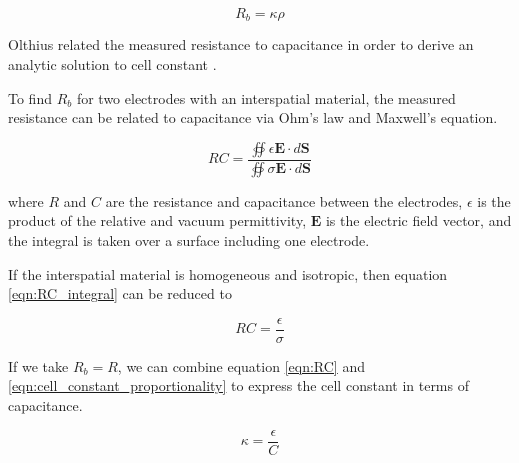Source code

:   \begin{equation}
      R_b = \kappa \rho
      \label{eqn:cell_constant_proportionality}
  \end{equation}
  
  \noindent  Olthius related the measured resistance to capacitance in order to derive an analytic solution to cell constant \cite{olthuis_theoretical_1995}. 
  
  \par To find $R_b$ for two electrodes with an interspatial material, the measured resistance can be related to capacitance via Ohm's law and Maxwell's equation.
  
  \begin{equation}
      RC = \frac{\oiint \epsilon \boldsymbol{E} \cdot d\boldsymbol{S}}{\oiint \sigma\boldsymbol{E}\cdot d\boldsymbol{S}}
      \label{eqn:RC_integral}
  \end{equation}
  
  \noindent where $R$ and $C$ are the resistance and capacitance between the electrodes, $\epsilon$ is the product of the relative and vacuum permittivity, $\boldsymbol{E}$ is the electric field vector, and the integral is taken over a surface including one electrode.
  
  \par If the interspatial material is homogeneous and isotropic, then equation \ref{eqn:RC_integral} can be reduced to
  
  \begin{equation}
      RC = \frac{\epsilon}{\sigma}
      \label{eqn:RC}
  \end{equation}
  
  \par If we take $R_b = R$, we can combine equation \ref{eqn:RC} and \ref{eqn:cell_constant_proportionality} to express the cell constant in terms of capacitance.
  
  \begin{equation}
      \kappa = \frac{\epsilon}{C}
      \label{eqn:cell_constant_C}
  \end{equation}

★ ★ ★

Work request
The expected result is the data above in exact form, free of pictures.

Response to the exercise
Source code

:   \begin{equation}
      R_b = \kappa \rho
      \label{eqn:cell_constant_proportionality}
  \end{equation}
  
  \noindent  Olthius related the measured resistance to capacitance in order to derive an analytic solution to cell constant \cite{olthuis_theoretical_1995}. 
  
  \par To find $R_b$ for two electrodes with an interspatial material, the measured resistance can be related to capacitance via Ohm's law and Maxwell's equation.
  
  \begin{equation}
      RC = \frac{\oiint \epsilon \boldsymbol{E} \cdot d\boldsymbol{S}}{\oiint \sigma\boldsymbol{E}\cdot d\boldsymbol{S}}
      \label{eqn:RC_integral}
  \end{equation}
  
  \noindent where $R$ and $C$ are the resistance and capacitance between the electrodes, $\epsilon$ is the product of the relative and vacuum permittivity, $\boldsymbol{E}$ is the electric field vector, and the integral is taken over a surface including one electrode.
  
  \par If the interspatial material is homogeneous and isotropic, then equation \ref{eqn:RC_integral} can be reduced to
  
  \begin{equation}
      RC = \frac{\epsilon}{\sigma}
      \label{eqn:RC}
  \end{equation}
  
  \par If we take $R_b = R$, we can combine equation \ref{eqn:RC} and \ref{eqn:cell_constant_proportionality} to express the cell constant in terms of capacitance.
  
  \begin{equation}
      \kappa = \frac{\epsilon}{C}
      \label{eqn:cell_constant_C}
  \end{equation}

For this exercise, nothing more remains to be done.